§ **Recorded information**:

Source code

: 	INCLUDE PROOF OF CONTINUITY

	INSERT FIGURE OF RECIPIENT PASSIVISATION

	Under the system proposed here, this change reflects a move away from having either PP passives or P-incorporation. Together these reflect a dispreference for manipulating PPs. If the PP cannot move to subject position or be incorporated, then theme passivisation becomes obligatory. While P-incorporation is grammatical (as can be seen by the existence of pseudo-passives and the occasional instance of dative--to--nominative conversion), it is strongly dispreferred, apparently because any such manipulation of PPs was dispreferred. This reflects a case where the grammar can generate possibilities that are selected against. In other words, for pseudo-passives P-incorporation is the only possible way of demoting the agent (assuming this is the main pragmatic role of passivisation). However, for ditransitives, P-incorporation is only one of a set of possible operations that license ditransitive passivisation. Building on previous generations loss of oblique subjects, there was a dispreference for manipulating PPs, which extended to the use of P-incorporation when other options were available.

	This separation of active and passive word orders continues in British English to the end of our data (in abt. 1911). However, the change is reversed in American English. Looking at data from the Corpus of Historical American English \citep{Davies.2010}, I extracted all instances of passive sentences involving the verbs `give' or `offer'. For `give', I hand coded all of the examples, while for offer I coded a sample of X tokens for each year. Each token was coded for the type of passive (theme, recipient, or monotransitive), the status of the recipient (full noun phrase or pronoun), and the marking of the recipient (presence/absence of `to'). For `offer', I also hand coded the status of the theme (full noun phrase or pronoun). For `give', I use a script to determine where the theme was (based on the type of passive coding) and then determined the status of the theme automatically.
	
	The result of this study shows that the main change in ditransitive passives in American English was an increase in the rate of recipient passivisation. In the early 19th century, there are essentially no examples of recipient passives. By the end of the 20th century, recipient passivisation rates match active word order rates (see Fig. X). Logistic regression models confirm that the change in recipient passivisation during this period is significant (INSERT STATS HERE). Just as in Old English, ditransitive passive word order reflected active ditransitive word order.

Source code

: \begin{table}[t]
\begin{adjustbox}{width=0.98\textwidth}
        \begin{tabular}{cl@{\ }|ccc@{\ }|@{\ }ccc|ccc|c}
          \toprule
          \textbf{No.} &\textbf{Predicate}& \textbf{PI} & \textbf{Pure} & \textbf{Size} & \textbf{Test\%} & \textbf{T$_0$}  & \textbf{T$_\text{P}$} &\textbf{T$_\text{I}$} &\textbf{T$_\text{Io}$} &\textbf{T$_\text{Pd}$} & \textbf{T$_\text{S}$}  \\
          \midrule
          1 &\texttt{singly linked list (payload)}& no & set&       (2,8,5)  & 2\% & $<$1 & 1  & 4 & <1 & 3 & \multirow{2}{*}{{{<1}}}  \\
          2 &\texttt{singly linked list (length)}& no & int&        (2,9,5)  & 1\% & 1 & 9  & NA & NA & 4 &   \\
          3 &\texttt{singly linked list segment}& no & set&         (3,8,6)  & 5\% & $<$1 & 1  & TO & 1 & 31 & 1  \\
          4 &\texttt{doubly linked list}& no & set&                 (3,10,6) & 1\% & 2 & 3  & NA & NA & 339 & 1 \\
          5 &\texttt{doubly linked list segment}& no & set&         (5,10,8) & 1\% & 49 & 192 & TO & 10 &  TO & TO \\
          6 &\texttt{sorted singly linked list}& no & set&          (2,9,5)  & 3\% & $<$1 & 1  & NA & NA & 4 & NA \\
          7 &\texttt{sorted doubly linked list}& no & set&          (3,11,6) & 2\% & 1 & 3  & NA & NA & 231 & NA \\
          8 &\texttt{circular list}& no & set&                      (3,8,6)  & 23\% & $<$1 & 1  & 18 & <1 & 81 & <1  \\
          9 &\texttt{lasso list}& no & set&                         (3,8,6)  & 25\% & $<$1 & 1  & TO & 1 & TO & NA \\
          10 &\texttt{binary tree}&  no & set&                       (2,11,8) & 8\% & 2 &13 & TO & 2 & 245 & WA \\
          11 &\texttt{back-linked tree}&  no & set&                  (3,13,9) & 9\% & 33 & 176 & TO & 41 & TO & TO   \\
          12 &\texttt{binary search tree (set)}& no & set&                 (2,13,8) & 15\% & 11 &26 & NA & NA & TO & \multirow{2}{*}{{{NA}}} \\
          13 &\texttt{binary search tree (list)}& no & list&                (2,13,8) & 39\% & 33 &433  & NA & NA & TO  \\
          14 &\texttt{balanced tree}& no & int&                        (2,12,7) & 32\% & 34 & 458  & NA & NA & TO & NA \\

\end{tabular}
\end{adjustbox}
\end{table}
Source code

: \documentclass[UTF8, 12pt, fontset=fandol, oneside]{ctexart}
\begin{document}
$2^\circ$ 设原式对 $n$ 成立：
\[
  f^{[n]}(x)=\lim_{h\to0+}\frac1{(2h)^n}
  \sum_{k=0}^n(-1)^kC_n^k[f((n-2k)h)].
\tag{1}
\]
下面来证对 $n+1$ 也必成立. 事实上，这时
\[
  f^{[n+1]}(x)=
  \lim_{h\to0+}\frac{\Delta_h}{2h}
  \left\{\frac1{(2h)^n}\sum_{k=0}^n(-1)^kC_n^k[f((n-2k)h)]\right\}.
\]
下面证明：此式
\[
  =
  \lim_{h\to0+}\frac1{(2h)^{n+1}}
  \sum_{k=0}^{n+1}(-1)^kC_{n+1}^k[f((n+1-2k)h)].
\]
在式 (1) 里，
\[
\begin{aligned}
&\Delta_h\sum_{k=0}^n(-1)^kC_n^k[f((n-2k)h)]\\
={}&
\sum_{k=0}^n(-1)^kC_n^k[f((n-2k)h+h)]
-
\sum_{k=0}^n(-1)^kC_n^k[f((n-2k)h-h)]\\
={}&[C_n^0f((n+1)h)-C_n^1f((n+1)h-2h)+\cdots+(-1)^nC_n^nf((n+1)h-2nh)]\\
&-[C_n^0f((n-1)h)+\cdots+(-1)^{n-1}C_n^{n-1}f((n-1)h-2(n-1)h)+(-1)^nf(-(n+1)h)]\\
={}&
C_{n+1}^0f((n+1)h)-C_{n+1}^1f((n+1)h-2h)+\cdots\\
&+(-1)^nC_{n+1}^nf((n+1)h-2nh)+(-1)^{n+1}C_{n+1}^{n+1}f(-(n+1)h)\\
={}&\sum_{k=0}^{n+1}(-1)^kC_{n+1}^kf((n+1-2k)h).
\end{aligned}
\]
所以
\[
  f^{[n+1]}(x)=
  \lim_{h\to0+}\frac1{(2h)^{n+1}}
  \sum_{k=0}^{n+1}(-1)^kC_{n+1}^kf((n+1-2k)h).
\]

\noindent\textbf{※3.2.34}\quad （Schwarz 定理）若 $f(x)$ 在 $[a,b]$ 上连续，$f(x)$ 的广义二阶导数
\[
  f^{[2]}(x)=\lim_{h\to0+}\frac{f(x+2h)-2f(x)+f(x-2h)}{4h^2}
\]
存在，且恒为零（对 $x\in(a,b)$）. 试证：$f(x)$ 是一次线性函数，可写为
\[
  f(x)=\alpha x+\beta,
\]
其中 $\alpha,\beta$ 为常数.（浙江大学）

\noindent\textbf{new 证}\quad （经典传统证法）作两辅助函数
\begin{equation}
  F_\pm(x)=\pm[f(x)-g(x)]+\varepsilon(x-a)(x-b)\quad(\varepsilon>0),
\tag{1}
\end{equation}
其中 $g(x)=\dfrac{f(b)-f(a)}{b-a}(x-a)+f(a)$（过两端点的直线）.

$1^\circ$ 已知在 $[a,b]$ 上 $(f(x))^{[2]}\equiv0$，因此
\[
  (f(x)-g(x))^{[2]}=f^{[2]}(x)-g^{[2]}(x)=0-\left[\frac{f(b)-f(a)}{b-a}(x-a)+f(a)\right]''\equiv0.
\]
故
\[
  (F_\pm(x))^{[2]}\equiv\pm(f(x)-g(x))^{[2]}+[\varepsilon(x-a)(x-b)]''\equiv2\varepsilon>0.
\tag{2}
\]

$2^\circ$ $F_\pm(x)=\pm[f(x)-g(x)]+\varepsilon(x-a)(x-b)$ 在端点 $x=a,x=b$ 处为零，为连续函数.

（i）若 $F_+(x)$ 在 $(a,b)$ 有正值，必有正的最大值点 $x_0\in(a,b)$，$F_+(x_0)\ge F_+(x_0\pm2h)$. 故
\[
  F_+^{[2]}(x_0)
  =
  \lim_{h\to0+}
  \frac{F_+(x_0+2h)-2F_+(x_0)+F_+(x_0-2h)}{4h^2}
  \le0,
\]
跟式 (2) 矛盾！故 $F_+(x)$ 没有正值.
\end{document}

§ **Work order**:
Reproduce exactly the lines that run from the start of the records to the line with "INSERT FIGURE OF RECIPIENT PASSIVISATION", both included.

§ **Task result**:
Source code

: 	INCLUDE PROOF OF CONTINUITY

	INSERT FIGURE OF RECIPIENT PASSIVISATION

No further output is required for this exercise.